We want to define $\tilde f$ on $\overline A$ so that $\tilde f\mid A=f$. Hence suppose that $x\in\hat A$ and $(a_n)$ converges to $x$ with $a_n\in A$. You can show $f(a_n)$ is Cauchy in $Y$, so since $Y$ is complete, we may define $\tilde f(x)=\lim\limits_{n\to\infty} f(a_n)$. That this is independent of the choice of sequence $(a_n)$ stems from the fact uniformly continuous functions send cofinal squences to cofinal sequences, i.e. if $d_X(a_n,a_n')\to 0$ then $d_Y(f(a_n),f(a_n'))\to 0$. Prove this!
At any rate, note that this definition agrees on all $A$ with $f$, since when $a\in A$ the constant sequence $(a,a,\ldots,)$ converges to $a$.
It remains to show $\tilde f:\overline A\to Y$ is uniformly continuous. It suffices to show it maps cofinal sequences to cofinal sequences. So suppose $(x_n)$ and $(y_n)$ are sequences in $\overline A$ such that $d(x_n,y_n)\to 0$. We aim to show that $d(\tilde f(x_n),\tilde f(y_n))\to 0$.
For each $n$ we have $x_n=\lim\limits_{i\to \infty}x_n^i$ and $y_n=\lim\limits_{i\to \infty} y_n^i$ for sequences $(x_n^i),(y_n^i)$ in $A$. Let's take $x_n^i$ such that $d(x_n,x_n^i)<1/i$ (and the same for $y_n$). This is actually key in the argument: we can control the convergence of all this (infinitely many!) sequences globally. Given $\varepsilon >0$ we want to obtain $N>0$ such that $n>N$ gives $d(f(x_n),f(y_n))<\varepsilon$.
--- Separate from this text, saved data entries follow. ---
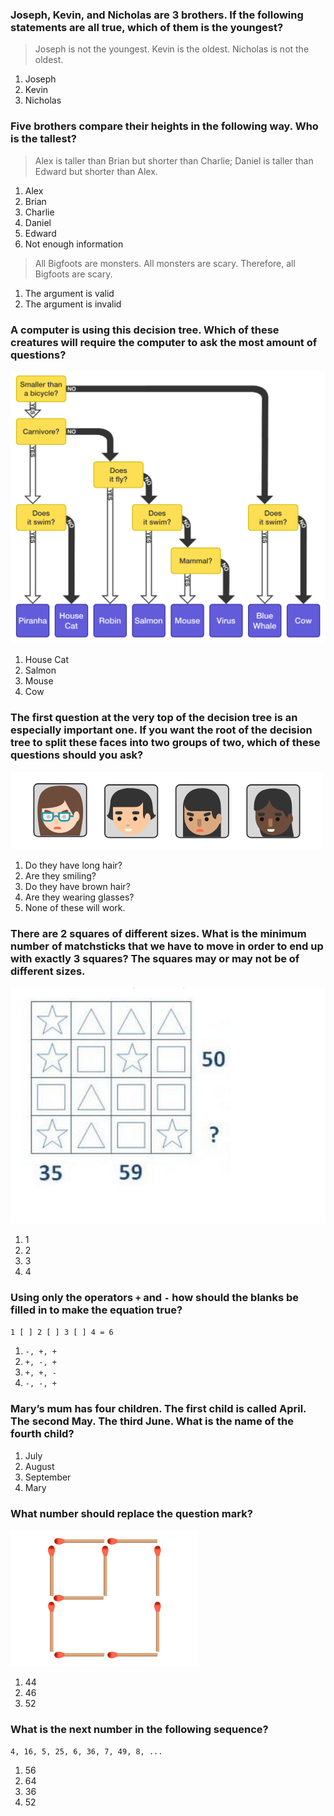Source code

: ### Joseph, Kevin, and Nicholas are 3 brothers. If the following statements are all true, which of them is the youngest?
> Joseph is not the youngest.
> Kevin is the oldest.
> Nicholas is not the oldest.

1. Joseph
2. Kevin
3. Nicholas

### Five brothers compare their heights in the following way. Who is the tallest?
> Alex is taller than Brian but shorter than Charlie;
> Daniel is taller than Edward but shorter than Alex.

1. Alex
2. Brian
3. Charlie
4. Daniel
5. Edward
6. Not enough information

> All Bigfoots are monsters.
> All monsters are scary.
> Therefore, all Bigfoots are scary.

1. The argument is valid
2. The argument is invalid

### A computer is using this decision tree. Which of these creatures will require the computer to ask the most amount of questions?
![decision tree](./images/decision_tree.png)

1. House Cat
2. Salmon
3. Mouse
4. Cow

### The first question at the very top of the decision tree is an especially important one. If you want the root of the decision tree to split these faces into two groups of two, which of these questions should you ask?
![faces](./images/faces.png)

1. Do they have long hair?
2. Are they smiling?
3. Do they have brown hair?
4. Are they wearing glasses?
5. None of these will work.

### There are 2 squares of different sizes. What is the minimum number of matchsticks that we have to move in order to end up with exactly 3 squares? The squares may or may not be of different sizes.
![guess number](./images/guess_number.jpg)

1. 1
2. 2
3. 3
4. 4

### Using only the operators `+` and `-` how should the blanks be filled in to make the equation true?
`1 [ ] 2 [ ] 3 [ ] 4 = 6`

1. `-, +, +`
2. `+, -, +`
3. `+, +, -`
4. `-, -, +`

### Mary’s mum has four children. The first child is called April. The second May. The third June. What is the name of the fourth child?

1. July
2. August
3. September
4. Mary

### What number should replace the question mark?
![matches](./images/matches.png)

1. 44
2. 46
3. 52

### What is the next number in the following sequence?
`4, 16, 5, 25, 6, 36, 7, 49, 8, ...`

1. 56
2. 64
3. 36
4. 52
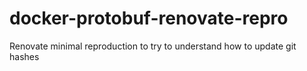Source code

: # docker-protobuf-renovate-repro
Renovate minimal reproduction to try to understand how to update git hashes
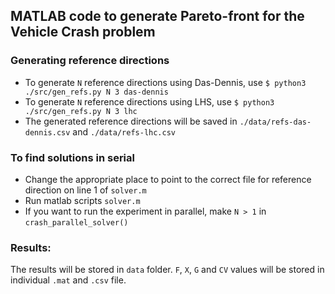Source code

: ## MATLAB code to generate Pareto-front for the Vehicle Crash problem

### Generating reference directions

 - To generate `N` reference directions using Das-Dennis, use `$ python3 ./src/gen_refs.py N 3 das-dennis`
 - To generate `N` reference directions using LHS, use `$ python3 ./src/gen_refs.py N 3 lhc`
 - The generated reference directions will be saved in `./data/refs-das-dennis.csv` and `./data/refs-lhc.csv`

### To find solutions in serial

 - Change the appropriate place to point to the correct file for reference direction on line 1 of `solver.m`
 - Run matlab scripts `solver.m`
 - If you want to run the experiment in parallel, make `N > 1` in `crash_parallel_solver()`

### Results:
    
The results will be stored in `data` folder. `F`, `X`, `G` and `CV` values will be stored in individual `.mat` and `.csv` file. 
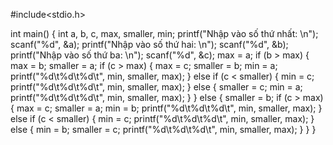 #include<stdio.h>

int main() {
    int a, b, c, max, smaller, min;
    printf("Nhập vào số thứ nhất: \n");
    scanf("%d", &a);
    printf("Nhập vào số thứ hai: \n");
    scanf("%d", &b);
    printf("Nhập vào số thứ ba: \n");
    scanf("%d", &c);
    max = a;
    if (b > max) {
        max = b;
        smaller = a;
        if (c > max) {
            max = c;
            smaller = b;
            min = a;
            printf("%d\t%d\t%d\t", min, smaller, max);
        } else if (c < smaller) {
            min = c;
            printf("%d\t%d\t%d\t", min, smaller, max);
        } else {
            smaller = c;
            min = a;
            printf("%d\t%d\t%d\t", min, smaller, max);
        }
    } else {
        smaller = b;
        if (c > max) {
            max = c;
            smaller = a;
            min = b;
            printf("%d\t%d\t%d\t", min, smaller, max);
        } else if (c < smaller) {
            min = c;
            printf("%d\t%d\t%d\t", min, smaller, max);
        } else {
            min = b;
            smaller = c;
            printf("%d\t%d\t%d\t", min, smaller, max);
        }
    }
}
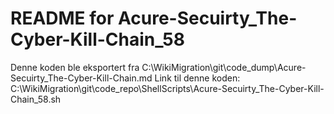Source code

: # README for Acure-Secuirty_The-Cyber-Kill-Chain_58
Denne koden ble eksportert fra C:\WikiMigration\git\code_dump\Acure-Secuirty_The-Cyber-Kill-Chain.md
Link til denne koden: C:\WikiMigration\git\code_repo\ShellScripts\Acure-Secuirty_The-Cyber-Kill-Chain_58.sh
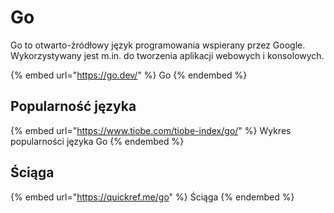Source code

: # Go

Go to otwarto-źródłowy język programowania wspierany przez Google. Wykorzystywany jest m.in. do tworzenia aplikacji webowych i konsolowych.

{% embed url="https://go.dev/" %}
Go
{% endembed %}

## Popularność języka

{% embed url="https://www.tiobe.com/tiobe-index/go/" %}
Wykres popularności języka Go
{% endembed %}

## Ściąga

{% embed url="https://quickref.me/go" %}
Ściąga
{% endembed %}
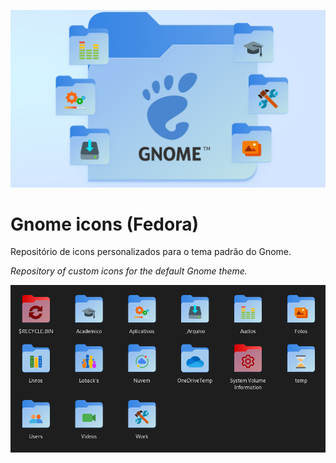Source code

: ![Example](/png/gnome-icons.png)
# Gnome icons (Fedora)

Repositório de icons personalizados para o tema padrão do Gnome.

_Repository of custom icons for the default Gnome theme._

![Example](/png/example.png)
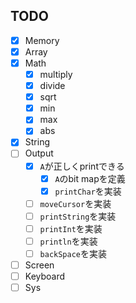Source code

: ## TODO
- [x] Memory
- [x] Array
- [x] Math
    - [x] multiply
    - [x] divide
    - [x] sqrt
    - [x] min
    - [x] max
    - [x] abs
- [x] String
- [ ] Output
    - [x] `A`が正しくprintできる
        - [x] `A`のbit mapを定義
        - [x] `printChar`を実装
    - [ ] `moveCursor`を実装
    - [ ] `printString`を実装
    - [ ] `printInt`を実装
    - [ ] `println`を実装
    - [ ] `backSpace`を実装
- [ ] Screen
- [ ] Keyboard
- [ ] Sys
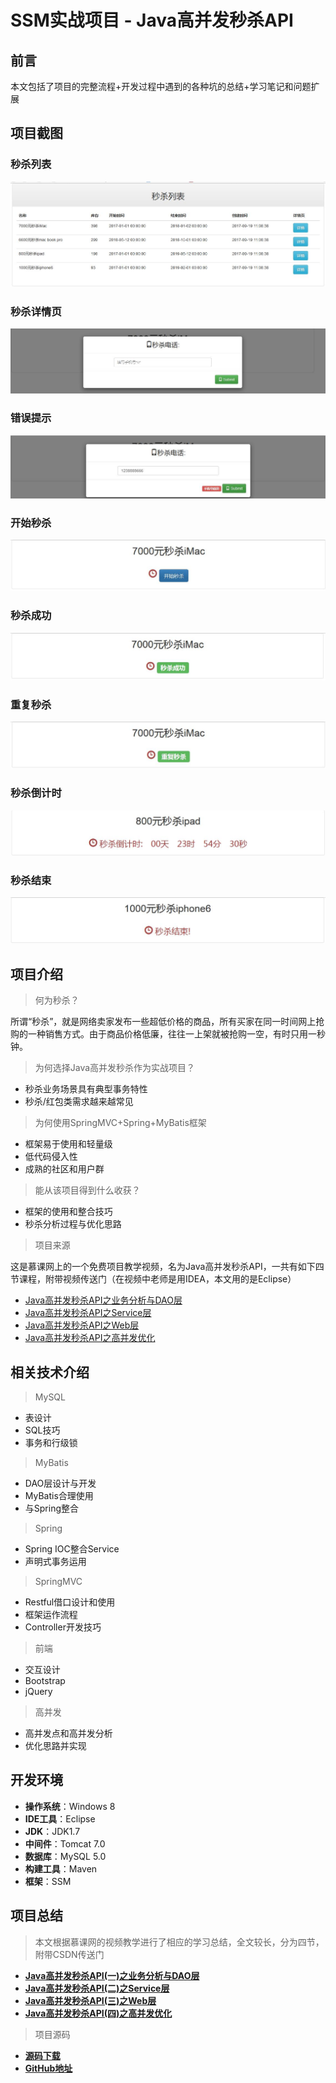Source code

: # SSM实战项目 - Java高并发秒杀API

## 前言

 本文包括了项目的完整流程+开发过程中遇到的各种坑的总结+学习笔记和问题扩展

## 项目截图

### 秒杀列表

![秒杀列表](/images/posts/project/seckill/秒杀列表.jpg)
<!--more-->

### 秒杀详情页

![秒杀详情页](/images/posts/project/seckill/秒杀详情页.jpg)

### 错误提示

![错误提示](/images/posts/project/seckill/错误提示.jpg)

### 开始秒杀

![开始秒杀](/images/posts/project/seckill/开始秒杀.jpg)

### 秒杀成功

![秒杀成功](/images/posts/project/seckill/秒杀成功.jpg)

### 重复秒杀

![重复秒杀](/images/posts/project/seckill/重复秒杀.jpg)

### 秒杀倒计时

![秒杀倒计时](/images/posts/project/seckill/秒杀倒计时.jpg)

### 秒杀结束

![秒杀结束](/images/posts/project/seckill/秒杀结束.jpg)

## 项目介绍

>何为秒杀？

所谓“秒杀”，就是网络卖家发布一些超低价格的商品，所有买家在同一时间网上抢购的一种销售方式。由于商品价格低廉，往往一上架就被抢购一空，有时只用一秒钟。

>为何选择Java高并发秒杀作为实战项目？

* 秒杀业务场景具有典型事务特性
* 秒杀/红包类需求越来越常见

>为何使用SpringMVC+Spring+MyBatis框架

* 框架易于使用和轻量级
* 低代码侵入性
* 成熟的社区和用户群

>能从该项目得到什么收获？

* 框架的使用和整合技巧
* 秒杀分析过程与优化思路

>项目来源

这是慕课网上的一个免费项目教学视频，名为Java高并发秒杀API，一共有如下四节课程，附带视频传送门（在视频中老师是用IDEA，本文用的是Eclipse）

* [Java高并发秒杀API之业务分析与DAO层](http://www.imooc.com/learn/587)
* [Java高并发秒杀API之Service层](http://www.imooc.com/learn/631)
* [Java高并发秒杀API之Web层](http://www.imooc.com/learn/630)
* [Java高并发秒杀API之高并发优化](http://www.imooc.com/learn/632)

## 相关技术介绍

>MySQL

* 表设计
* SQL技巧
* 事务和行级锁

>MyBatis

* DAO层设计与开发
* MyBatis合理使用
* 与Spring整合

>Spring

* Spring IOC整合Service
* 声明式事务运用

>SpringMVC

* Restful借口设计和使用
* 框架运作流程
* Controller开发技巧

>前端

* 交互设计
* Bootstrap
* jQuery

>高并发

* 高并发点和高并发分析
* 优化思路并实现

## 开发环境

* **操作系统**：Windows 8
* **IDE工具**：Eclipse
* **JDK**：JDK1.7
* **中间件**：Tomcat 7.0
* **数据库**：MySQL 5.0
* **构建工具**：Maven
* **框架**：SSM

## 项目总结

>本文根据慕课网的视频教学进行了相应的学习总结，全文较长，分为四节，附带CSDN传送门

* [**Java高并发秒杀API(一)之业务分析与DAO层**](http://blog.csdn.net/lewky_liu/article/details/78159983)
* [**Java高并发秒杀API(二)之Service层**](http://blog.csdn.net/lewky_liu/article/details/78162149)
* [**Java高并发秒杀API(三)之Web层**](http://blog.csdn.net/lewky_liu/article/details/78162153)
* [**Java高并发秒杀API(四)之高并发优化**](http://blog.csdn.net/lewky_liu/article/details/78166080)

>项目源码

* [**源码下载**](http://download.csdn.net/download/lewky_liu/10013556)
* [**GitHub地址**](https://github.com/lewky/Seckill)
Given this $\varepsilon>0$, we can find $\delta >0$ such that $x,y\in A$ and $d(x,y)<\delta$ implies $d(f(x),f(y))<\varepsilon/2$. Now there is $J$ such that if $i,j>J$ then for all $n$ we have $d(x_n,x_n^j),d(y_n,y_n^i)<\delta /3$, and we can find $N$ such that $n>N$ implies $d(x_n,y_n)<\delta/3$. This means that when $n>N$ and $i,j>J$, $$d(x_n^j,y_n^i)\leqslant d(x_n^j,x_n)+d(x_n,y_n)+d(y_n^i,y_n)<\delta$$
It follows that if $i,j>J$ then $d(f(x_n^j),f(y_n^i))<\varepsilon/2$. Since $d(-,-)$ is continuous in both variables, this gives upon taking iterated limits that $d(\tilde f(x_n),\tilde f(y_n))\leqslant \varepsilon/2<\varepsilon$ for $n>N$, and hence we conclude $\tilde f$ is uniformly continuous.